I was reading this book by British demographer John Goldsthorpe. He is now established and retiring so he wrote a type of discipline memoir book called Pioneers of Sociological Science. The book itself is quite interesting in its own subject. As a memoir that filters all the important people in the discipline and organizes their foundational contribution, this book tracks the intellectual history of sociology from a quite different angle. Instead of sticking to the conventional approach that tracks modern sociology to Durkheim, Weber, and Marx, or other revisionist intellectual histories that put identitarian figures such as early feminists or racial theorists to the triune of Durkheim, Weber and Marx, Goldsthorpe very oddly, in a nice way, traces early sociological thinkers with statistical focus. Basically, this book regards sociology as a population science that deals mostly with collections of individual statistical points and they collectively form different boundaries of the society.
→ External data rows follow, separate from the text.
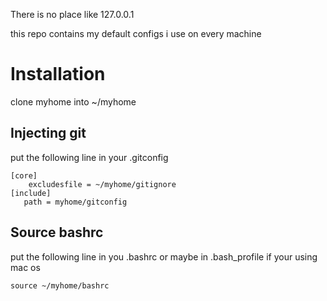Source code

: There is no place like 127.0.0.1

this repo contains my default configs i use on every machine

# Installation

clone myhome into ~/myhome

## Injecting git

put the following line in your .gitconfig

    [core]
        excludesfile = ~/myhome/gitignore
    [include]
       path = myhome/gitconfig

## Source bashrc

put the following line in you .bashrc or maybe in .bash_profile if your using mac os

    source ~/myhome/bashrc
One of the first figures he mentioned is Adolphe Quetelet, who usually appears in statistics textbooks, not sociological ones. I knew Quetelet invented the idea of the average man. When I was reading the seven pillars of statistical wisdom by Stigler, I came across the notion of average as a revolutionary and unconventional way of thinking about chaotic phenomena. Basically, the average man proposed by Quetelet does not really exist anywhere in the real world, people initially had difficulty accepting this idea that represents a fictitious entity but claims to carry the truth of observable realities. “Quetelet could use direct individual measurements, in metres or in kilogrammes, and it was in fact by taking the arithmetical means of such measurements that he arrived at the first formulation of his famous concept of l’homme moyen — the average man”.
If the application of average man is simply taking the arithmetic mean of a collective of all individuals, this is what we see the use of means in presentations of statistical findings by media and laymen alike. It is fine to use mean at the first glance but soon you will find issues that arise not because mean is not accurate or methodologically biased. Mean is problematic in its application just because, again, it doesn’t touch base with reality from both commonsense and the perspective of modeling. The early men, understandably, failed to find out how could “the average number of children is 1.7” make any sensible application in their lifeworld knowledge. In addition, I think that saying arithmetic mean represents the average man also cannot agree with conditional probability.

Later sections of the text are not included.